Column: Debunking ‘Bro-Science’

So it’s been over a month since you promised yourself you would get those six-pack abs and a pair of python-sized biceps. You’ve probably tried everything from dieting to going hard five times a week at the gym. Six weeks later, getting that perfect body for Houseboats or spring break seems hopeless.

Every once in a while, I have friends asking me about my routines and dieting. Some people say that diets and exercise routines sound ridiculous. But we should remember that quote by Thomas Jefferson, which is “If you want something you’ve never had, you must be willing to do something you’ve never done.” Well, it’s time to break the bad habits and step out of your comfort zone. It’s time to get some results.

Diet is probably the easiest path to losing weight. Let’s forget about working out to attain that perfectly sculpted serratus or those Adonis abs. Take the time to figure out your basal metabolic rate (BMR), which is the amount of calories required for the body to function normally at rest.

BMR can be calculated simply in two ways: using some sort of BMR calculator online (Google it), or just actively counting the calories you eat throughout the day while maintaining a stable baseline weight. This process takes longer and is done over a few days or even weeks. Don’t worry about how accurate the figure is; just think of this as a reference point. From there, you figure out the calorie deficit or excess that’s right for you.
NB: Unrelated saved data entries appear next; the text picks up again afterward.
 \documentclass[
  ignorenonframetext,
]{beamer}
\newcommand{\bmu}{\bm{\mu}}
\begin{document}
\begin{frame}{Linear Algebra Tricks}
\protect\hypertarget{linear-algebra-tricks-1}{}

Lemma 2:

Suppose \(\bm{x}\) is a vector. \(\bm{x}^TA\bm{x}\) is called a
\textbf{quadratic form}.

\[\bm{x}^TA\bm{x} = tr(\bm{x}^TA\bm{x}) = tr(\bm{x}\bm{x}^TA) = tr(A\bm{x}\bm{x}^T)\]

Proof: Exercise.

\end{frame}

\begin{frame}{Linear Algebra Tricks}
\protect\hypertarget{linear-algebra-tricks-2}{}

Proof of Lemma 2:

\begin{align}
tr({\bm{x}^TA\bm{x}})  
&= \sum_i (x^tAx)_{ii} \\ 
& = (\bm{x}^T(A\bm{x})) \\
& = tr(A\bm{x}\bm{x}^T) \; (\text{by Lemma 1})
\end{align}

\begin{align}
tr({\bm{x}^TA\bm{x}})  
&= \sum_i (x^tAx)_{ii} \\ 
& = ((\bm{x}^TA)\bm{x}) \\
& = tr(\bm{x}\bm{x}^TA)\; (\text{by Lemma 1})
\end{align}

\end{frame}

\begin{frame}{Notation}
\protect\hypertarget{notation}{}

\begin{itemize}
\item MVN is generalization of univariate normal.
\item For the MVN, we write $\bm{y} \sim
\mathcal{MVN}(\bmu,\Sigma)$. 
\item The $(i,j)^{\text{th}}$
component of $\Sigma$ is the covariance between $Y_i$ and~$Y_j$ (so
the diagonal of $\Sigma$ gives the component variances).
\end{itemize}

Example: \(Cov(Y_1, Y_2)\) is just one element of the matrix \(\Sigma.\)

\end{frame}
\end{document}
The next step is to find a realistic diet you can stick to. Don’t look at a dieting template and think “wow this sucks”; that sort of mentality will only hinder your progress over the long haul. Find a diet that is easy to maintain depending on your daily schedule and how much effort you’re willing to expend. Make sure your diet is reasonable. Don’t try something like limiting yourself to 500 calories a day while also working out.
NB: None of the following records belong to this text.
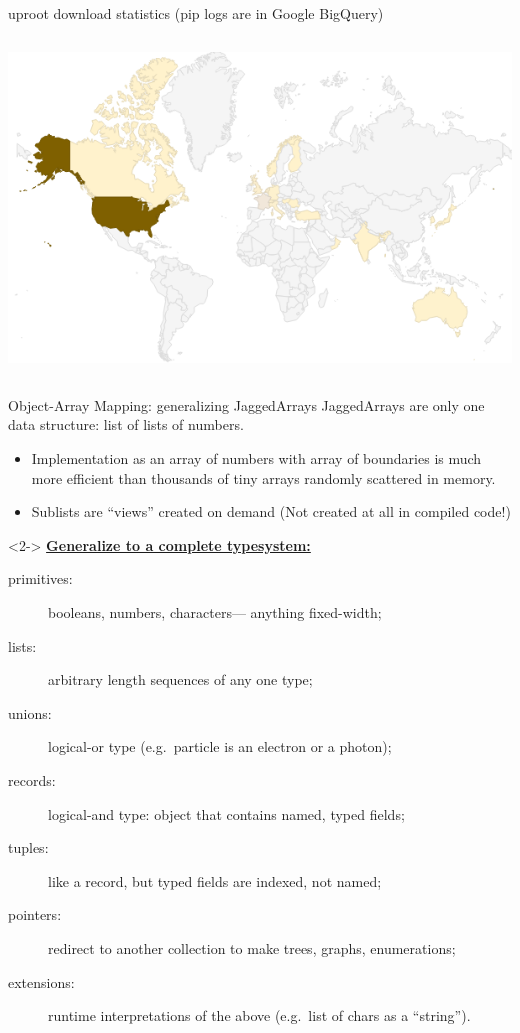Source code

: \documentclass[aspectratio=169]{beamer}
\begin{document}
\begin{frame}{uproot download statistics (pip logs are in Google BigQuery)}
\begin{columns}
\includegraphics[width=\linewidth]{downloads-by-country-2.png}

\end{columns}
\end{frame}

\begin{frame}{Object-Array Mapping: generalizing JaggedArrays}
\vspace{0.5 cm}
JaggedArrays are only one data structure: list of lists of numbers.
\begin{itemize}
\item Implementation as an array of numbers with array of boundaries is much more efficient than thousands of tiny arrays randomly scattered in memory.
\item Sublists are ``views'' created on demand (Not created at all in compiled code!)
\end{itemize}

\begin{uncoverenv}<2->
\vspace{0.25 cm}
\underline{\bf Generalize to a complete typesystem:}
\begin{description}
\item[primitives:] booleans, numbers, characters--- anything fixed-width;
\item[lists:] arbitrary length sequences of any one type;
\item[unions:] logical-or type (e.g.\ particle is an electron or a photon);
\item[records:] logical-and type: object that contains named, typed fields;
\item[tuples:] like a record, but typed fields are indexed, not named;
\item[pointers:] redirect to another collection to make trees, graphs, enumerations;
\item[extensions:] runtime interpretations of the above (e.g.\ list of chars as a ``string'').
\end{description}
\end{uncoverenv}
\end{frame}
\end{document}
The other key aspect of a successful diet is to stick to it even if it sounds counterintuitive. If the diet calls for cheat days (days with excess carbs or calories), allow for cheat days. A successful diet is essentially a change in lifestyle. View it as a long-term change to your habits, and not simply a quick fix.

Once dieting is properly executed and maintained, you may consider incorporating a workout routine.
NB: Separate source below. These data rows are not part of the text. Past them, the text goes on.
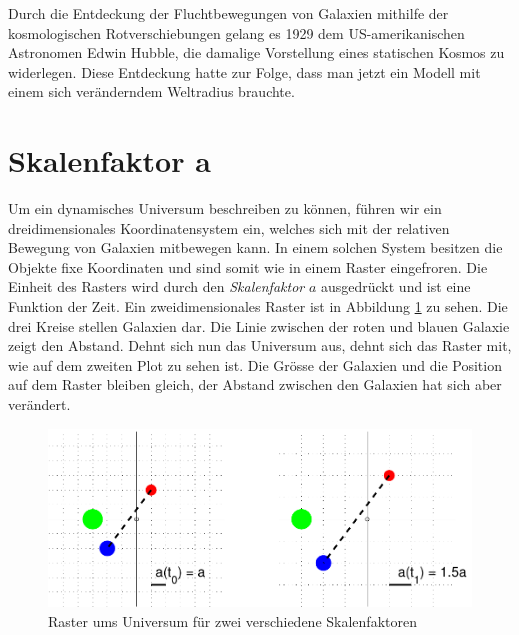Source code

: \begin{refsection}
Durch die Entdeckung der Fluchtbewegungen von Galaxien mithilfe der kosmologischen Rotverschiebungen gelang es 1929 dem US-amerikanischen Astronomen Edwin Hubble, die damalige Vorstellung eines statischen Kosmos zu widerlegen. Diese Entdeckung hatte zur Folge, dass man jetzt ein Modell mit einem sich veränderndem Weltradius brauchte.
\pagebreak
\section{Skalenfaktor a}
Um ein dynamisches Universum beschreiben zu können, führen wir ein dreidimensionales Koordinatensystem ein, welches sich mit der relativen Bewegung von Galaxien mitbewegen kann. In einem solchen System besitzen die Objekte fixe Koordinaten und sind somit wie in einem Raster eingefroren. Die Einheit des Rasters wird durch den {\em Skalenfaktor} $a$ ausgedrückt und ist eine Funktion der Zeit. Ein zweidimensionales Raster ist in Abbildung \ref{friedmann:friedmannRaster} zu sehen. Die drei Kreise stellen Galaxien dar. Die Linie zwischen der roten und blauen Galaxie zeigt den Abstand. Dehnt sich nun das Universum aus, dehnt sich das Raster mit, wie auf dem zweiten Plot zu sehen ist. Die Grösse der Galaxien und die Position auf dem Raster bleiben gleich, der Abstand zwischen den Galaxien hat sich aber verändert. 

\begin{figure}[h]
	\centering
	\includegraphics[width  = \textwidth]{friedmann/images/rasterFriedmann}
	\caption{Raster ums Universum für zwei verschiedene Skalenfaktoren}
	\label{friedmann:friedmannRaster}
\end{figure}%


\end{refsection}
A workout routine is a huge investment of time and calories. While getting fit and strong isn’t exactly a survival necessity in today’s society, good physical health and a strong physique has beneficial effects on other aspects of your life. Point is, don’t waste your time on useless routines; do something that can provide benefits in your everyday life.

If you’ve been to the weight room lately, you’ll see there are more people than usual (I call them the “Resolutionaries”). After a few months, the gym clears out again and the only ones left are the “regulars.” This phenomenon happens every year and is usually due to people giving up after not seeing the desired results fast enough.

That is the first problem. People are quick to give up when patience and persistence is key. The bodybuilder greats like Arnold Schwarzenegger and Frank Zane didn’t get their mind-boggling aesthetics over night.

The next bit of advice is simple, yet effective (it’s also the only advice I feel comfortable actually giving): lift heavy, lift heavy and lift heavy. Unless you know what you’re doing, you should forget about burnout sets, supersets, crossfit etc … Develop a strong base to work from. By lifting heavy with few reps per set (3-5), you’re building myofibrillar hypertrophy, which is essentially building denser / true muscle mass.

This works both ways, for weight loss and gains, when combined with the appropriate diet. Don’t skimp out on squats, deadlifts and bench press only to become a cardio bunny. Running helps maintain weight, but lifting helps with building definition.

The benefits of lifting heavy are insurmountable. By lifting heavy, you’re automatically increasing your base strength, which is usable throughout daily life. The mechanisms behind myofibrillar hypertrophy also correlate to better muscle coordination through increased motor neuron stimulation (think of pro-athletes and how coordinated they are).

Lastly, lifting heavy helps keep fat off better. This works in two ways. Your body’s hormone concentrations will change. Testosterone, a naturally produced steroid, will increase, resulting in lower body fat percentage and quicker recovery times. In one study, scientists compared the serum testosterone levels of a male before lifting and after lifting an extensive period of time. The end result was a 27 percent increase in serum testosterone levels. Your body’s basal metabolic rate will also increase just to maintain the newly developed muscle mass. This combination of increased testosterone and muscle mass will help keep body fat relatively low with little effort.

So what should you take from this article? Basically keep things simple, be knowledgeable about the diets and routines, be patient, and most of all stay safe.